Bunun bir sonucu olarak, doğal kaynaklar stokunun korunmasının, yeniden üretilebilir stokların birikimini yavaşlatması ve böylece doğal kaynakların daha verimli kullanılmasıyla mümkün olacak ekonomik büyümenin önlenmesidir.

Pearce ve Turner, gelecekteki ekonomik büyümeyi korumak için uygun bir kuralın, doğal sermaye stoğundaki net bozulmayı önlemek olduğunu iddia ediyorlar. Kuralın, yenilenebilir kaynaklar kullanıldığından doğal sermaye karışımındaki değişiklikleri içermesi gerektiğini kabul ederler.

Konumlarını şu gerekçelerle haklı çıkarırlar:

(a) Mevcut stok, en azından gelecek nesillere, mevcut nesil kadar ekonomik seçenek sunacaktır;

(b) Çoğaltılabilir sermaye, doğal sermayenin yerini alabilse bile, nüfus artış baskısının en fazla yaşandığı az gelişmiş ülkeler, basitçe gerekli olacak yeniden üretilebilir sermayeyi karşılayamazlar; ve

(c) Gelecekteki doğal sermaye ihtiyaçları ve yapay ikame potansiyelleri hakkındaki belirsizliğimiz göz önüne alındığında, doğal kaynak tabanının korunması, geri döndürülemez bir bozulmadan daha akıllı bir seyirdir.

Ciriacy-Wantrup ve Bishop, üreme stoklarının ve habitatlarının geri dönüşü olmayan bir şekilde tahrip edilmesinden kaçınılması gerektiğini, böylece yenilenebilir kaynaklar popülasyonunun, değerleri ve önemleri ne zaman ve ne zaman ortaya çıkarsa canlanabileceğini savunuyor.

Bu yaklaşıma güvenli minimum koruma standardı diyorlar. Pearce ve Turner'ın önerisinden farklı olarak, güvenli minimum standart, indirimler kaynakları yeniden yatırım yapma ve yenileme potansiyeline zarar vermediği sürece doğal sermaye stokundaki azalma ile tutarlıdır.

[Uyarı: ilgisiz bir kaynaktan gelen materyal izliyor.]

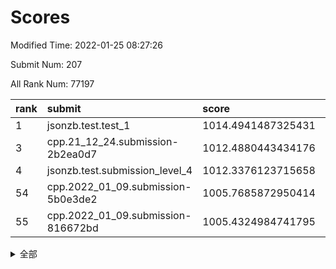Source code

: # Scores

Modified Time: 2022-01-25 08:27:26

Submit Num: 207

All Rank Num: 77197

| rank |               submit               |       score        |       sigma        | pk_num |
| :--- | :--------------------------------- | :----------------- | :----------------- | :----- |
| 1    | jsonzb.test.test_1                 | 1014.4941487325431 | 0.7983010280845948 | 1494   |
| 3    | cpp.21_12_24.submission-2b2ea0d7   | 1012.4880443434176 | 0.7804768001954188 | 1495   |
| 4    | jsonzb.test.submission_level_4     | 1012.3376123715658 | 0.7821344282204402 | 1494   |
| 54   | cpp.2022_01_09.submission-5b0e3de2 | 1005.7685872950414 | 0.7383139100953056 | 1493   |
| 55   | cpp.2022_01_09.submission-816672bd | 1005.4324984741795 | 0.733810668816804  | 1495   |


<details>
<summary>全部</summary>

| rank |                 submit                 |       score        |       sigma        | pk_num |
| :--- | :------------------------------------- | :----------------- | :----------------- | :----- |
| 1    | jsonzb.test.test_1                     | 1014.4941487325431 | 0.7983010280845948 | 1494   |
| 2    | gobigger.level_3.submission_level_3_41 | 1012.5749744368879 | 0.7709104635576274 | 1488   |
| 3    | cpp.21_12_24.submission-2b2ea0d7       | 1012.4880443434176 | 0.7804768001954188 | 1495   |
| 4    | jsonzb.test.submission_level_4         | 1012.3376123715658 | 0.7821344282204402 | 1494   |
| 5    | gobigger.level_3.submission_level_3_43 | 1011.9216426852433 | 0.7709782408704189 | 1493   |
| 6    | gobigger.level_3.submission_level_3_6  | 1011.590385601726  | 0.778513010855888  | 1490   |
| 7    | gobigger.level_3.submission_level_3_9  | 1011.3491367689295 | 0.7503489053484629 | 1486   |
| 8    | gobigger.level_3.submission_level_3_14 | 1011.1319672387835 | 0.765026765601071  | 1495   |
| 9    | gobigger.level_3.submission_level_3_27 | 1011.0315091157449 | 0.7796319724075663 | 1494   |
| 10   | gobigger.level_3.submission_level_3_4  | 1010.9391713283915 | 0.7723921422339445 | 1487   |
| 11   | gobigger.level_3.submission_level_3_29 | 1010.8278370613746 | 0.7648295611295288 | 1495   |
| 12   | gobigger.level_3.submission_level_3_21 | 1010.7057254083267 | 0.7571974693966255 | 1491   |
| 13   | gobigger.level_3.submission_level_3_44 | 1010.6473309748502 | 0.7593445187791157 | 1493   |
| 14   | gobigger.level_3.submission_level_3_38 | 1010.6263925281565 | 0.785997083885717  | 1495   |
| 15   | gobigger.level_3.submission_level_3_1  | 1010.6136032531563 | 0.7697293762547661 | 1493   |
| 16   | gobigger.level_3.submission_level_3_12 | 1010.6096515602004 | 0.7589486879796767 | 1493   |
| 17   | gobigger.level_3.submission_level_3_10 | 1010.461988013174  | 0.7734839952679549 | 1491   |
| 18   | gobigger.level_3.submission_level_3_35 | 1010.4117148463246 | 0.7535179439195393 | 1498   |
| 19   | gobigger.level_3.submission_level_3_45 | 1010.3892370329861 | 0.7740214389151842 | 1495   |
| 20   | gobigger.level_3.submission_level_3_5  | 1010.3299490478887 | 0.7509631354816405 | 1497   |
| 21   | gobigger.level_3.submission_level_3_26 | 1010.3025327558562 | 0.7614041998253601 | 1491   |
| 22   | gobigger.level_3.submission_level_3_7  | 1010.2435804406847 | 0.7752112800547677 | 1487   |
| 23   | gobigger.level_3.submission_level_3_37 | 1010.2341011655208 | 0.7462581063282844 | 1493   |
| 24   | gobigger.level_3.submission_level_3_39 | 1010.2303603377071 | 0.7776943434111964 | 1499   |
| 25   | gobigger.level_3.submission_level_3_33 | 1010.1959455488086 | 0.7523898489086633 | 1492   |
| 26   | gobigger.level_3.submission_level_3_49 | 1010.1545561462221 | 0.7891675214041465 | 1489   |
| 27   | gobigger.level_3.submission_level_3_42 | 1010.1520888860256 | 0.74328092503324   | 1494   |
| 28   | gobigger.level_3.submission_level_3_47 | 1010.0020114370627 | 0.764813128787116  | 1494   |
| 29   | gobigger.level_3.submission_level_3_48 | 1009.9889813232909 | 0.7631351497623705 | 1489   |
| 30   | gobigger.level_3.submission_level_3_40 | 1009.8636728012144 | 0.749401390051339  | 1494   |
| 31   | gobigger.level_3.submission_level_3_13 | 1009.7961431352423 | 0.7619834292732939 | 1491   |
| 32   | gobigger.level_3.submission_level_3_11 | 1009.7319245452261 | 0.7469130169370805 | 1491   |
| 33   | gobigger.level_3.submission_level_3_3  | 1009.6824612248365 | 0.760922512221625  | 1493   |
| 34   | gobigger.level_3.submission_level_3_0  | 1009.6539585926427 | 0.7521984130858439 | 1491   |
| 35   | gobigger.level_3.submission_level_3_19 | 1009.6399370621219 | 0.7412371825829328 | 1492   |
| 36   | gobigger.level_3.submission_level_3_28 | 1009.6138245331916 | 0.746260849764945  | 1491   |
| 37   | gobigger.level_3.submission_level_3_16 | 1009.528443887496  | 0.7702220194266671 | 1491   |
| 38   | gobigger.level_3.submission_level_3_46 | 1009.4934620158739 | 0.7561423330448048 | 1490   |
| 39   | gobigger.level_3.submission_level_3_2  | 1009.4549804226568 | 0.7492513120609843 | 1493   |
| 40   | gobigger.level_3.submission_level_3_30 | 1009.4472203486914 | 0.7361434601104242 | 1495   |
| 41   | gobigger.level_3.submission_level_3_32 | 1009.4242001470272 | 0.7434757392868969 | 1488   |
| 42   | gobigger.level_3.submission_level_3_17 | 1009.3822179772785 | 0.7293754842204322 | 1489   |
| 43   | gobigger.level_3.submission_level_3_23 | 1009.214248041906  | 0.7681468060239013 | 1492   |
| 44   | gobigger.level_3.submission_level_3_22 | 1009.1274801090044 | 0.7561223732249241 | 1489   |
| 45   | gobigger.level_3.submission_level_3_36 | 1009.0893160514514 | 0.7620530788257849 | 1497   |
| 46   | gobigger.level_3.submission_level_3_24 | 1009.0888125090734 | 0.7241965603639937 | 1490   |
| 47   | gobigger.level_3.submission_level_3_8  | 1008.9819315128099 | 0.7505999763986846 | 1492   |
| 48   | gobigger.level_3.submission_level_3_25 | 1008.9725677336564 | 0.7547968462326857 | 1489   |
| 49   | gobigger.level_3.submission_level_3_31 | 1008.9445118189713 | 0.7490695093529783 | 1493   |
| 50   | gobigger.level_3.submission_level_3_34 | 1008.9281897884018 | 0.7358367685619405 | 1494   |
| 51   | gobigger.level_3.submission_level_3_15 | 1008.7666387338629 | 0.7400273593547151 | 1494   |
| 52   | gobigger.level_3.submission_level_3_18 | 1008.6283587414666 | 0.7647087310790669 | 1494   |
| 53   | gobigger.level_3.submission_level_3_20 | 1008.6024542353366 | 0.7427121512390228 | 1491   |
| 54   | cpp.2022_01_09.submission-5b0e3de2     | 1005.7685872950414 | 0.7383139100953056 | 1493   |
| 55   | cpp.2022_01_09.submission-816672bd     | 1005.4324984741795 | 0.733810668816804  | 1495   |
| 56   | gobigger.level_1.submission_level_1_40 | 1005.1562270573364 | 0.745976088193081  | 1492   |
| 57   | gobigger.level_1.submission_level_1_28 | 1004.818139628041  | 0.7173447824994553 | 1491   |
| 58   | gobigger.level_1.submission_level_1_16 | 1004.5720279338559 | 0.7245254769822498 | 1489   |
| 59   | gobigger.level_1.submission_level_1_46 | 1004.4945917683006 | 0.7270941402164942 | 1496   |
| 60   | gobigger.level_1.submission_level_1_36 | 1004.4722206666638 | 0.7184451159586746 | 1492   |
| 61   | gobigger.level_1.submission_level_1_18 | 1004.2065924978363 | 0.7163841550588227 | 1496   |
| 62   | gobigger.level_1.submission_level_1_22 | 1004.1266147033824 | 0.7162195123077233 | 1490   |
| 63   | gobigger.level_1.submission_level_1_45 | 1004.0389166997148 | 0.7082197803610171 | 1494   |
| 64   | gobigger.level_1.submission_level_1_47 | 1003.990978400978  | 0.7315233148296648 | 1494   |
| 65   | gobigger.level_1.submission_level_1_15 | 1003.9558021748996 | 0.7123307133101136 | 1497   |
| 66   | gobigger.level_1.submission_level_1_35 | 1003.8655148225542 | 0.7116298880942827 | 1495   |
| 67   | gobigger.level_1.submission_level_1_26 | 1003.8295768052512 | 0.7283828768633279 | 1492   |
| 68   | gobigger.level_1.submission_level_1_43 | 1003.7740976364104 | 0.7204505990999773 | 1494   |
| 69   | gobigger.level_1.submission_level_1_48 | 1003.7628676191325 | 0.7221114378366411 | 1494   |
| 70   | gobigger.level_1.submission_level_1_21 | 1003.7585806105817 | 0.7132761652240981 | 1487   |
| 71   | gobigger.level_1.submission_level_1_32 | 1003.7398903665662 | 0.7243301212200636 | 1488   |
| 72   | gobigger.level_1.submission_level_1_34 | 1003.6707320133651 | 0.7127676120924296 | 1487   |
| 73   | gobigger.level_1.submission_level_1_41 | 1003.6628621903242 | 0.7352360870586047 | 1496   |
| 74   | gobigger.level_1.submission_level_1_30 | 1003.6590507126026 | 0.7112748211867614 | 1488   |
| 75   | gobigger.level_1.submission_level_1_17 | 1003.6273987056555 | 0.7224124798827699 | 1488   |
| 76   | gobigger.level_1.submission_level_1_3  | 1003.549353072374  | 0.7153994950644498 | 1490   |
| 77   | gobigger.level_1.submission_level_1_19 | 1003.510792895692  | 0.7155994650692126 | 1495   |
| 78   | gobigger.level_1.submission_level_1_11 | 1003.3909439615904 | 0.7127071000479858 | 1494   |
| 79   | gobigger.level_1.submission_level_1_49 | 1003.3802734776012 | 0.710579457196643  | 1484   |
| 80   | gobigger.level_1.submission_level_1_10 | 1003.3267013473436 | 0.7148728732442773 | 1495   |
| 81   | gobigger.level_1.submission_level_1_37 | 1003.2846266202617 | 0.7104211871703019 | 1493   |
| 82   | gobigger.level_1.submission_level_1_23 | 1003.2153590434352 | 0.7194101711428766 | 1486   |
| 83   | gobigger.level_1.submission_level_1_20 | 1003.1664832353644 | 0.7247932012298743 | 1494   |
| 84   | gobigger.level_1.submission_level_1_1  | 1003.140005906808  | 0.7132651568078341 | 1489   |
| 85   | gobigger.level_1.submission_level_1_29 | 1003.1390389379744 | 0.7197656615745235 | 1490   |
| 86   | gobigger.level_1.submission_level_1_9  | 1003.1230269584461 | 0.7134049179836804 | 1488   |
| 87   | gobigger.level_1.submission_level_1_6  | 1003.0585516216323 | 0.7110993131800191 | 1493   |
| 88   | gobigger.level_1.submission_level_1_42 | 1002.9933036994207 | 0.7144356704440972 | 1492   |
| 89   | gobigger.level_1.submission_level_1_4  | 1002.9694498085773 | 0.7099312765737888 | 1486   |
| 90   | gobigger.level_1.submission_level_1_39 | 1002.8301916012656 | 0.7168134070833664 | 1489   |
| 91   | gobigger.level_1.submission_level_1_44 | 1002.7585345910279 | 0.7107717720013266 | 1491   |
| 92   | gobigger.level_1.submission_level_1_13 | 1002.7330340062515 | 0.7157478464045336 | 1491   |
| 93   | gobigger.level_1.submission_level_1_2  | 1002.6851093118903 | 0.7038597714205593 | 1490   |
| 94   | gobigger.level_1.submission_level_1_8  | 1002.6721395399854 | 0.7083583628502562 | 1492   |
| 95   | gobigger.level_1.submission_level_1_5  | 1002.4595202527031 | 0.7203381657275669 | 1491   |
| 96   | gobigger.level_1.submission_level_1_38 | 1002.4405086081821 | 0.7150975019132578 | 1490   |
| 97   | gobigger.level_1.submission_level_1_12 | 1002.3456332994738 | 0.7172714024677972 | 1490   |
| 98   | gobigger.level_1.submission_level_1_31 | 1002.3426676230739 | 0.7191393568873818 | 1486   |
| 99   | gobigger.level_1.submission_level_1_0  | 1002.0384146291373 | 0.7049921099498914 | 1490   |
| 100  | gobigger.level_1.submission_level_1_25 | 1001.871574188653  | 0.7186137338201408 | 1491   |
| 101  | gobigger.level_1.submission_level_1_7  | 1001.8346175473683 | 0.7144925448111753 | 1494   |
| 102  | gobigger.level_1.submission_level_1_27 | 1001.8070741759267 | 0.7159804815874762 | 1493   |
| 103  | gobigger.level_1.submission_level_1_33 | 1001.4324123767336 | 0.7101137104496715 | 1488   |
| 104  | gobigger.level_1.submission_level_1_24 | 1001.4022646415352 | 0.7225563975545111 | 1492   |
| 105  | gobigger.level_1.submission_level_1_14 | 1001.290746650746  | 0.7089480760865059 | 1493   |
| 106  | gobigger.random.submission_random_33   | 997.1547602595246  | 0.7143335430240532 | 1492   |
| 107  | gobigger.random.submission_random_6    | 997.127935272431   | 0.7246229494685245 | 1493   |
| 108  | gobigger.random.submission_random_31   | 997.0450834294644  | 0.7068287861888851 | 1495   |
| 109  | gobigger.random.submission_random_26   | 997.0170318367266  | 0.7070683333095139 | 1493   |
| 110  | gobigger.random.submission_random_48   | 996.926619247543   | 0.7011644227369173 | 1493   |
| 111  | gobigger.random.submission_random_19   | 996.8766597621764  | 0.7113114060934375 | 1495   |
| 112  | gobigger.random.submission_random_8    | 996.8197538932716  | 0.7012978646935337 | 1492   |
| 113  | gobigger.random.submission_random_22   | 996.6915925160008  | 0.7192554695027339 | 1488   |
| 114  | gobigger.random.submission_random_20   | 996.5752860682579  | 0.7028744055811394 | 1493   |
| 115  | gobigger.random.submission_random_9    | 996.5167454111488  | 0.7119002139025721 | 1492   |
| 116  | gobigger.random.submission_random_3    | 996.4795689604795  | 0.7090339179329115 | 1494   |
| 117  | gobigger.random.submission_random_42   | 996.4544586717033  | 0.705416254815487  | 1492   |
| 118  | gobigger.random.submission_random_47   | 996.4199986306562  | 0.7158970429178333 | 1488   |
| 119  | gobigger.random.submission_random_32   | 996.3027261064902  | 0.7192302579350169 | 1493   |
| 120  | gobigger.random.submission_random_15   | 996.2356814695469  | 0.7147672768227235 | 1487   |
| 121  | gobigger.random.submission_random_41   | 996.1343674554115  | 0.7208869989486255 | 1486   |
| 122  | gobigger.random.submission_random_37   | 996.0867483277525  | 0.7133975011348975 | 1493   |
| 123  | gobigger.random.submission_random_34   | 996.0589068359633  | 0.7278650281058489 | 1492   |
| 124  | gobigger.random.submission_random_4    | 996.0370467569851  | 0.7101382144253371 | 1494   |
| 125  | gobigger.random.submission_random_44   | 996.0260423151867  | 0.7061183507595207 | 1491   |
| 126  | gobigger.random.submission_random_24   | 995.89626256655    | 0.7137793887828343 | 1491   |
| 127  | gobigger.random.submission_random_0    | 995.8853253860459  | 0.7260247584282351 | 1493   |
| 128  | gobigger.random.submission_random_11   | 995.8759936550462  | 0.7061390993875503 | 1488   |
| 129  | gobigger.random.submission_random_23   | 995.8755143675212  | 0.7257475316644744 | 1491   |
| 130  | gobigger.random.submission_random_30   | 995.8611677469225  | 0.7087126852697448 | 1491   |
| 131  | gobigger.random.submission_random_40   | 995.8297952626152  | 0.7075911886732359 | 1492   |
| 132  | gobigger.random.submission_random_46   | 995.822016140553   | 0.6974104721916382 | 1489   |
| 133  | gobigger.random.submission_random_45   | 995.7953205886032  | 0.6999544458291017 | 1490   |
| 134  | gobigger.random.submission_random_14   | 995.7306787863577  | 0.7093325659441708 | 1491   |
| 135  | gobigger.random.submission_random_36   | 995.6888608451759  | 0.7074098116734143 | 1490   |
| 136  | gobigger.random.submission_random_28   | 995.6627273043814  | 0.7028288979888532 | 1490   |
| 137  | gobigger.random.submission_random_5    | 995.6327996040033  | 0.702610863078706  | 1494   |
| 138  | gobigger.random.submission_random_1    | 995.6295494326102  | 0.7074860153118345 | 1492   |
| 139  | gobigger.random.submission_random_49   | 995.6173993019436  | 0.7269001895708496 | 1495   |
| 140  | gobigger.random.submission_random_35   | 995.5638897288434  | 0.7137576488494576 | 1491   |
| 141  | gobigger.random.submission_random_21   | 995.4938095000279  | 0.725849548435063  | 1491   |
| 142  | gobigger.random.submission_random_27   | 995.3848450881259  | 0.7210614394959838 | 1494   |
| 143  | gobigger.random.submission_random_29   | 995.3823624374447  | 0.7156590907858574 | 1492   |
| 144  | gobigger.random.submission_random_17   | 995.3290393570286  | 0.7226581293673943 | 1492   |
| 145  | gobigger.random.submission_random_18   | 995.2453485162752  | 0.7167080953092287 | 1492   |
| 146  | gobigger.random.submission_random_12   | 995.2147133270928  | 0.7208927675497447 | 1492   |
| 147  | gobigger.random.submission_random_43   | 995.1925869030823  | 0.7268202434703769 | 1492   |
| 148  | gobigger.random.submission_random_25   | 995.1587536723869  | 0.7138089778794877 | 1495   |
| 149  | gobigger.random.submission_random_16   | 995.1230398553828  | 0.713298832255772  | 1484   |
| 150  | gobigger.random.submission_random_39   | 995.0980161573915  | 0.7061106586922623 | 1495   |
| 151  | gobigger.random.submission_random_2    | 995.0733440964781  | 0.7187826468213764 | 1490   |
| 152  | gobigger.random.submission_random_7    | 995.042779677316   | 0.711049925325865  | 1493   |
| 153  | gobigger.random.submission_random_38   | 994.5514298762207  | 0.7255562910961016 | 1489   |
| 154  | gobigger.random.submission_random_10   | 994.4715457261123  | 0.707991831256822  | 1491   |
| 155  | gobigger.random.submission_random_13   | 994.3568594520995  | 0.7046207754120695 | 1493   |
| 156  | gobigger.level_2.submission_level_2_13 | 993.4782194048124  | 0.7374912481197401 | 1494   |
| 157  | gobigger.level_2.submission_level_2_22 | 993.4319340900431  | 0.740853987176151  | 1491   |
| 158  | gobigger.level_2.submission_level_2_32 | 992.9209179648052  | 0.7268086380309529 | 1491   |
| 159  | gobigger.level_2.submission_level_2_30 | 992.8631020161226  | 0.7499041369055853 | 1491   |
| 160  | gobigger.level_2.submission_level_2_4  | 992.8122177077859  | 0.7310375682324285 | 1490   |
| 161  | gobigger.level_2.submission_level_2_10 | 992.767552794456   | 0.7291619301413171 | 1484   |
| 162  | gobigger.level_2.submission_level_2_31 | 992.7168649947864  | 0.7533628625484363 | 1496   |
| 163  | gobigger.level_2.submission_level_2_2  | 992.7013592620254  | 0.724840728060364  | 1487   |
| 164  | gobigger.level_2.submission_level_2_12 | 992.6461465045173  | 0.7396680025293052 | 1492   |
| 165  | gobigger.level_2.submission_level_2_15 | 992.5770973952152  | 0.7620999642947285 | 1490   |
| 166  | gobigger.level_2.submission_level_2_46 | 992.4970477364377  | 0.7489745626820707 | 1491   |
| 167  | gobigger.level_2.submission_level_2_8  | 992.4604346087714  | 0.7530577645019975 | 1488   |
| 168  | gobigger.level_2.submission_level_2_47 | 992.4454415354957  | 0.7647132790932046 | 1490   |
| 169  | gobigger.level_2.submission_level_2_28 | 992.4068512818529  | 0.7654860044765034 | 1497   |
| 170  | gobigger.level_2.submission_level_2_39 | 992.4012884333424  | 0.7411486264836431 | 1496   |
| 171  | gobigger.level_2.submission_level_2_40 | 992.381431068469   | 0.7549700398880246 | 1487   |
| 172  | gobigger.level_2.submission_level_2_49 | 992.3167699131025  | 0.7384928167735006 | 1494   |
| 173  | gobigger.level_2.submission_level_2_36 | 992.289403661922   | 0.7657866688706209 | 1494   |
| 174  | gobigger.level_2.submission_level_2_0  | 992.2812800448198  | 0.7361819376803084 | 1493   |
| 175  | gobigger.level_2.submission_level_2_38 | 992.1812146511     | 0.7463619838479282 | 1492   |
| 176  | gobigger.level_2.submission_level_2_43 | 992.1642205491697  | 0.7405188109847616 | 1492   |
| 177  | gobigger.level_2.submission_level_2_44 | 992.1020633700356  | 0.7345695843998484 | 1495   |
| 178  | gobigger.level_2.submission_level_2_25 | 992.0455943429706  | 0.7488362552756728 | 1497   |
| 179  | gobigger.level_2.submission_level_2_3  | 992.0062473480008  | 0.7426554242219136 | 1495   |
| 180  | gobigger.level_2.submission_level_2_35 | 991.9588073672999  | 0.7441622365453999 | 1492   |
| 181  | gobigger.level_2.submission_level_2_42 | 991.942251338459   | 0.7605618243229609 | 1489   |
| 182  | gobigger.level_2.submission_level_2_48 | 991.9132569561757  | 0.7449407906263926 | 1494   |
| 183  | gobigger.level_2.submission_level_2_33 | 991.8897488810227  | 0.7439564064804501 | 1496   |
| 184  | gobigger.level_2.submission_level_2_5  | 991.8842795050813  | 0.7422599043146356 | 1494   |
| 185  | gobigger.level_2.submission_level_2_17 | 991.863896070764   | 0.7487082863582957 | 1492   |
| 186  | gobigger.level_2.submission_level_2_45 | 991.8541409761963  | 0.7498964476942254 | 1491   |
| 187  | gobigger.level_2.submission_level_2_1  | 991.6332926629343  | 0.7434939168128267 | 1487   |
| 188  | gobigger.level_2.submission_level_2_34 | 991.6194513626741  | 0.7374737206980082 | 1492   |
| 189  | gobigger.level_2.submission_level_2_20 | 991.5894825451919  | 0.7497285814819991 | 1489   |
| 190  | gobigger.level_2.submission_level_2_24 | 991.5685554706286  | 0.751544858632332  | 1493   |
| 191  | gobigger.level_2.submission_level_2_9  | 991.4626106370667  | 0.7544497086365249 | 1491   |
| 192  | gobigger.level_2.submission_level_2_19 | 991.4454018582126  | 0.7410089885582503 | 1490   |
| 193  | gobigger.level_2.submission_level_2_23 | 991.3592285485773  | 0.7442171033849903 | 1487   |
| 194  | gobigger.level_2.submission_level_2_11 | 991.275050974906   | 0.7471694502593129 | 1492   |
| 195  | gobigger.level_2.submission_level_2_21 | 991.2349736542818  | 0.726663996594315  | 1488   |
| 196  | gobigger.level_2.submission_level_2_14 | 991.1821623403137  | 0.743454885383934  | 1489   |
| 197  | gobigger.level_2.submission_level_2_26 | 991.0994564739352  | 0.7533552279715174 | 1494   |
| 198  | gobigger.level_2.submission_level_2_41 | 991.0833528639926  | 0.7460310167796882 | 1493   |
| 199  | gobigger.level_2.submission_level_2_29 | 990.9745303289682  | 0.7610170154413651 | 1496   |
| 200  | gobigger.level_2.submission_level_2_18 | 990.8003502109394  | 0.7469149059845605 | 1492   |
| 201  | gobigger.level_2.submission_level_2_37 | 990.7804563416252  | 0.7512996068366671 | 1494   |
| 202  | gobigger.level_2.submission_level_2_6  | 990.7151794258402  | 0.7451839883540213 | 1497   |
| 203  | gobigger.level_2.submission_level_2_27 | 990.5750186376829  | 0.7748541154284334 | 1489   |
| 204  | gobigger.level_2.submission_level_2_16 | 990.3491936067894  | 0.7718041097778188 | 1488   |
| 205  | gobigger.level_2.submission_level_2_7  | 990.2631640576358  | 0.7567395356122761 | 1492   |
| 206  | gobigger.none.submission_none_0        | 976.9938075286466  | 1.3559972539805971 | 1494   |
| 207  | gobigger.none.submission_none_1        | 976.5432691792772  | 1.3754375322217074 | 1493   |

</details>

(D) Kaynak Kıtlığı Hipotezi:

Barnett ve Morse, ekoloji ve ekonominin çağdaş kaynakların doğal kaynakların kullanılabilirliği konusundaki görüşlerini inceledi. Çalışmalarının sonuçları şu şekildedir: Birincisi, belirli kaynaklar yetersiz kaldıkça, fiyatları yükselir ve diğer kaynaklar daha ekonomik ikame olur. İkincisi, fiyat artışı, orijinal kaynakların yeni mevduatı arayışını teşvik eder ve geri dönüşümü ve yeniden kullanımı teşvik eder.

Üçüncüsü, düşük dereceli kaynakların hala bol olduğu durumlarda, teknolojik gelişmeler hem halihazırda kullanılan ve hem de düşük dereceli mevduat için ekstraksiyon ve işleme maliyetlerini düşürebilir. Son olarak, teknoloji aynı zamanda malların üretiminde ve bileşiminde değişiklikleri kolaylaştırır.